▶ _Brief_
Please reproduce the following records exactly, with nothing omitted.

▶ _Exercise material_
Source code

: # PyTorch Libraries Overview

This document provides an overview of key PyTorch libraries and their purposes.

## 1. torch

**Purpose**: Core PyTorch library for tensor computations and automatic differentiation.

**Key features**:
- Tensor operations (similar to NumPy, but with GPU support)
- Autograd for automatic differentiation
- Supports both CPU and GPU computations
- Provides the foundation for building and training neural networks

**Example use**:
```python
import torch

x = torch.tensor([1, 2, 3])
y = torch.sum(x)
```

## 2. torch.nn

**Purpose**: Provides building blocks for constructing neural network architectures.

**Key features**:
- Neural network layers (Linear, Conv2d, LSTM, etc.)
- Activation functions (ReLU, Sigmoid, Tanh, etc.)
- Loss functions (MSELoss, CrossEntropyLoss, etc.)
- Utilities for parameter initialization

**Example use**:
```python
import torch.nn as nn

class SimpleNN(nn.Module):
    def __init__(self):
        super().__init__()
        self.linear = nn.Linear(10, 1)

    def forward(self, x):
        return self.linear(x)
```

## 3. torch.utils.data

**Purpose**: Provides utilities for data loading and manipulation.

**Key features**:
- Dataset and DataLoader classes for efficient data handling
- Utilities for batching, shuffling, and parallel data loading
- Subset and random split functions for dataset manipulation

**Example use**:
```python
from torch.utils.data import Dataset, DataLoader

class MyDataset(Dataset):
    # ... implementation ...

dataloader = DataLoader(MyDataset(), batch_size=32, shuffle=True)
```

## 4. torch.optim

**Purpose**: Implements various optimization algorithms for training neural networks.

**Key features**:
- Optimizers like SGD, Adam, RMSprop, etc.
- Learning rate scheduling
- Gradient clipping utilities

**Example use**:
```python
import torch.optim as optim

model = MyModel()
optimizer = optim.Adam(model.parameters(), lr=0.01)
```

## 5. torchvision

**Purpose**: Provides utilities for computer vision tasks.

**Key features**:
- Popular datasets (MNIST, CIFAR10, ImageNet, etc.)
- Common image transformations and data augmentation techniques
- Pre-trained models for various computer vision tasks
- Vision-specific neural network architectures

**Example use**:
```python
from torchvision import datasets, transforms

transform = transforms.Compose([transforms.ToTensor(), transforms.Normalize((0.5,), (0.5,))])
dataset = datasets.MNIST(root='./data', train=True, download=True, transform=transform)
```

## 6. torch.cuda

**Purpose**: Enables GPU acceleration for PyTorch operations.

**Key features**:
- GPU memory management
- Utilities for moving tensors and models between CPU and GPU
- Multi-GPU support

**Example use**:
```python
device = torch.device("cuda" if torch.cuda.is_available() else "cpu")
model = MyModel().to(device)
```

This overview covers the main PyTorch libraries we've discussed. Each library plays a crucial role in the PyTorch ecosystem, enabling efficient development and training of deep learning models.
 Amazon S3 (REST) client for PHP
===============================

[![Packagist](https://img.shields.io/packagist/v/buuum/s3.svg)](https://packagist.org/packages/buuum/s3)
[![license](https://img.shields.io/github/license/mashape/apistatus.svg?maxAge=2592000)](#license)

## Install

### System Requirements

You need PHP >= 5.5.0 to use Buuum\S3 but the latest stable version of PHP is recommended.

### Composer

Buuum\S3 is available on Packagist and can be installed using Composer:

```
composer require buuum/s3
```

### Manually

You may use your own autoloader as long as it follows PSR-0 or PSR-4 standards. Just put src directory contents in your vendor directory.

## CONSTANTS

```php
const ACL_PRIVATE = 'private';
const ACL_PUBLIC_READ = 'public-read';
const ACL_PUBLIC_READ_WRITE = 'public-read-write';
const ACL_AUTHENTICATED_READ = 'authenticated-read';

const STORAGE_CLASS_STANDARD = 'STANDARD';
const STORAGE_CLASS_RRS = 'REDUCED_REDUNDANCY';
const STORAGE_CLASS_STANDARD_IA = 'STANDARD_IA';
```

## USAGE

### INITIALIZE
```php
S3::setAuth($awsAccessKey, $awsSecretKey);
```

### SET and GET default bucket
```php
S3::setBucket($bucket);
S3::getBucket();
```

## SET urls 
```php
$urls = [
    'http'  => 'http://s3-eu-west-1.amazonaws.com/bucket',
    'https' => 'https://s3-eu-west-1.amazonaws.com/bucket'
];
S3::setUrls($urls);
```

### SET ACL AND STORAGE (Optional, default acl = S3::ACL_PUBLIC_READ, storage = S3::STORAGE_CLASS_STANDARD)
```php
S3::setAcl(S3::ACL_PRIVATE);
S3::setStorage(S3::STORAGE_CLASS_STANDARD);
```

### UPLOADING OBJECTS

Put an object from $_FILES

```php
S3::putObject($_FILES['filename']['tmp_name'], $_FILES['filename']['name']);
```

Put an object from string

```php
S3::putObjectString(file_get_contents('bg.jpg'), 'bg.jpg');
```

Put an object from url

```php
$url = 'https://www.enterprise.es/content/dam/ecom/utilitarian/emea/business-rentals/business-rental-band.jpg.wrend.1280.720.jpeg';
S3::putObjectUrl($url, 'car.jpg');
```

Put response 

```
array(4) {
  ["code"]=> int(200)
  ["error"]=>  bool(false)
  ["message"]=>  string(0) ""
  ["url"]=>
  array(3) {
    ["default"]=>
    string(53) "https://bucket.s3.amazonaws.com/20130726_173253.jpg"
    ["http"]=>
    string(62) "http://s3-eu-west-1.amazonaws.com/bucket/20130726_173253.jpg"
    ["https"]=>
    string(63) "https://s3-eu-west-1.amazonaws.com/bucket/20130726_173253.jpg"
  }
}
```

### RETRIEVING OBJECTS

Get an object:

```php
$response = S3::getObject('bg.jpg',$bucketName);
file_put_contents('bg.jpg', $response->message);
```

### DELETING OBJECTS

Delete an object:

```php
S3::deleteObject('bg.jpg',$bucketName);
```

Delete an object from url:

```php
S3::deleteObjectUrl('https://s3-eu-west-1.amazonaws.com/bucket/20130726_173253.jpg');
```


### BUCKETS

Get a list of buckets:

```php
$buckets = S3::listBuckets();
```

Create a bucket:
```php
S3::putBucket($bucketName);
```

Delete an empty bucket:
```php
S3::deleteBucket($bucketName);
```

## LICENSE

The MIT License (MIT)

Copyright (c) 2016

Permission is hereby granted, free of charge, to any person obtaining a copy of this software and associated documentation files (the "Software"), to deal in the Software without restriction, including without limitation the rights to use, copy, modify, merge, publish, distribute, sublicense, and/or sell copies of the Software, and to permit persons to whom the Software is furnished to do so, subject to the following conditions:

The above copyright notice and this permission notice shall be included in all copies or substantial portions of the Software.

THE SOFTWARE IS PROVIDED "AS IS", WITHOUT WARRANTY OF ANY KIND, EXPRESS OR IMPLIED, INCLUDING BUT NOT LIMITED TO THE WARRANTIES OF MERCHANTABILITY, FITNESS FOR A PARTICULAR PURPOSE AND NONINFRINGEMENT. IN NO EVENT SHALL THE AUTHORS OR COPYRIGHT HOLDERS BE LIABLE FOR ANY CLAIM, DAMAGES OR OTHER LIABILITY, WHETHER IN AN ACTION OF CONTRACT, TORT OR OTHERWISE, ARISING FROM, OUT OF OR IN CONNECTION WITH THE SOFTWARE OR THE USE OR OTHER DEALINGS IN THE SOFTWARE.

▶ _Written answer_
Source code

: # PyTorch Libraries Overview

This document provides an overview of key PyTorch libraries and their purposes.

## 1. torch

**Purpose**: Core PyTorch library for tensor computations and automatic differentiation.

**Key features**:
- Tensor operations (similar to NumPy, but with GPU support)
- Autograd for automatic differentiation
- Supports both CPU and GPU computations
- Provides the foundation for building and training neural networks

**Example use**:
```python
import torch

x = torch.tensor([1, 2, 3])
y = torch.sum(x)
```

## 2. torch.nn

**Purpose**: Provides building blocks for constructing neural network architectures.

**Key features**:
- Neural network layers (Linear, Conv2d, LSTM, etc.)
- Activation functions (ReLU, Sigmoid, Tanh, etc.)
- Loss functions (MSELoss, CrossEntropyLoss, etc.)
- Utilities for parameter initialization

**Example use**:
```python
import torch.nn as nn

class SimpleNN(nn.Module):
    def __init__(self):
        super().__init__()
        self.linear = nn.Linear(10, 1)

    def forward(self, x):
        return self.linear(x)
```

## 3. torch.utils.data

**Purpose**: Provides utilities for data loading and manipulation.

**Key features**:
- Dataset and DataLoader classes for efficient data handling
- Utilities for batching, shuffling, and parallel data loading
- Subset and random split functions for dataset manipulation

**Example use**:
```python
from torch.utils.data import Dataset, DataLoader

class MyDataset(Dataset):
    # ... implementation ...

dataloader = DataLoader(MyDataset(), batch_size=32, shuffle=True)
```

## 4. torch.optim

**Purpose**: Implements various optimization algorithms for training neural networks.

**Key features**:
- Optimizers like SGD, Adam, RMSprop, etc.
- Learning rate scheduling
- Gradient clipping utilities

**Example use**:
```python
import torch.optim as optim

model = MyModel()
optimizer = optim.Adam(model.parameters(), lr=0.01)
```

## 5. torchvision

**Purpose**: Provides utilities for computer vision tasks.

**Key features**:
- Popular datasets (MNIST, CIFAR10, ImageNet, etc.)
- Common image transformations and data augmentation techniques
- Pre-trained models for various computer vision tasks
- Vision-specific neural network architectures

**Example use**:
```python
from torchvision import datasets, transforms

transform = transforms.Compose([transforms.ToTensor(), transforms.Normalize((0.5,), (0.5,))])
dataset = datasets.MNIST(root='./data', train=True, download=True, transform=transform)
```

## 6. torch.cuda

**Purpose**: Enables GPU acceleration for PyTorch operations.

**Key features**:
- GPU memory management
- Utilities for moving tensors and models between CPU and GPU
- Multi-GPU support

**Example use**:
```python
device = torch.device("cuda" if torch.cuda.is_available() else "cpu")
model = MyModel().to(device)
```

This overview covers the main PyTorch libraries we've discussed. Each library plays a crucial role in the PyTorch ecosystem, enabling efficient development and training of deep learning models.
 Amazon S3 (REST) client for PHP
===============================

[![Packagist](https://img.shields.io/packagist/v/buuum/s3.svg)](https://packagist.org/packages/buuum/s3)
[![license](https://img.shields.io/github/license/mashape/apistatus.svg?maxAge=2592000)](#license)

## Install

### System Requirements

You need PHP >= 5.5.0 to use Buuum\S3 but the latest stable version of PHP is recommended.

### Composer

Buuum\S3 is available on Packagist and can be installed using Composer:

```
composer require buuum/s3
```

### Manually

You may use your own autoloader as long as it follows PSR-0 or PSR-4 standards. Just put src directory contents in your vendor directory.

## CONSTANTS

```php
const ACL_PRIVATE = 'private';
const ACL_PUBLIC_READ = 'public-read';
const ACL_PUBLIC_READ_WRITE = 'public-read-write';
const ACL_AUTHENTICATED_READ = 'authenticated-read';

const STORAGE_CLASS_STANDARD = 'STANDARD';
const STORAGE_CLASS_RRS = 'REDUCED_REDUNDANCY';
const STORAGE_CLASS_STANDARD_IA = 'STANDARD_IA';
```

## USAGE

### INITIALIZE
```php
S3::setAuth($awsAccessKey, $awsSecretKey);
```

### SET and GET default bucket
```php
S3::setBucket($bucket);
S3::getBucket();
```

## SET urls 
```php
$urls = [
    'http'  => 'http://s3-eu-west-1.amazonaws.com/bucket',
    'https' => 'https://s3-eu-west-1.amazonaws.com/bucket'
];
S3::setUrls($urls);
```

### SET ACL AND STORAGE (Optional, default acl = S3::ACL_PUBLIC_READ, storage = S3::STORAGE_CLASS_STANDARD)
```php
S3::setAcl(S3::ACL_PRIVATE);
S3::setStorage(S3::STORAGE_CLASS_STANDARD);
```

### UPLOADING OBJECTS

Put an object from $_FILES

```php
S3::putObject($_FILES['filename']['tmp_name'], $_FILES['filename']['name']);
```

Put an object from string

```php
S3::putObjectString(file_get_contents('bg.jpg'), 'bg.jpg');
```

Put an object from url

```php
$url = 'https://www.enterprise.es/content/dam/ecom/utilitarian/emea/business-rentals/business-rental-band.jpg.wrend.1280.720.jpeg';
S3::putObjectUrl($url, 'car.jpg');
```

Put response 

```
array(4) {
  ["code"]=> int(200)
  ["error"]=>  bool(false)
  ["message"]=>  string(0) ""
  ["url"]=>
  array(3) {
    ["default"]=>
    string(53) "https://bucket.s3.amazonaws.com/20130726_173253.jpg"
    ["http"]=>
    string(62) "http://s3-eu-west-1.amazonaws.com/bucket/20130726_173253.jpg"
    ["https"]=>
    string(63) "https://s3-eu-west-1.amazonaws.com/bucket/20130726_173253.jpg"
  }
}
```

### RETRIEVING OBJECTS

Get an object:

```php
$response = S3::getObject('bg.jpg',$bucketName);
file_put_contents('bg.jpg', $response->message);
```

### DELETING OBJECTS

Delete an object:

```php
S3::deleteObject('bg.jpg',$bucketName);
```

Delete an object from url:

```php
S3::deleteObjectUrl('https://s3-eu-west-1.amazonaws.com/bucket/20130726_173253.jpg');
```


### BUCKETS

Get a list of buckets:

```php
$buckets = S3::listBuckets();
```

Create a bucket:
```php
S3::putBucket($bucketName);
```

Delete an empty bucket:
```php
S3::deleteBucket($bucketName);
```

## LICENSE

The MIT License (MIT)

Copyright (c) 2016

Permission is hereby granted, free of charge, to any person obtaining a copy of this software and associated documentation files (the "Software"), to deal in the Software without restriction, including without limitation the rights to use, copy, modify, merge, publish, distribute, sublicense, and/or sell copies of the Software, and to permit persons to whom the Software is furnished to do so, subject to the following conditions:

The above copyright notice and this permission notice shall be included in all copies or substantial portions of the Software.

THE SOFTWARE IS PROVIDED "AS IS", WITHOUT WARRANTY OF ANY KIND, EXPRESS OR IMPLIED, INCLUDING BUT NOT LIMITED TO THE WARRANTIES OF MERCHANTABILITY, FITNESS FOR A PARTICULAR PURPOSE AND NONINFRINGEMENT. IN NO EVENT SHALL THE AUTHORS OR COPYRIGHT HOLDERS BE LIABLE FOR ANY CLAIM, DAMAGES OR OTHER LIABILITY, WHETHER IN AN ACTION OF CONTRACT, TORT OR OTHERWISE, ARISING FROM, OUT OF OR IN CONNECTION WITH THE SOFTWARE OR THE USE OR OTHER DEALINGS IN THE SOFTWARE.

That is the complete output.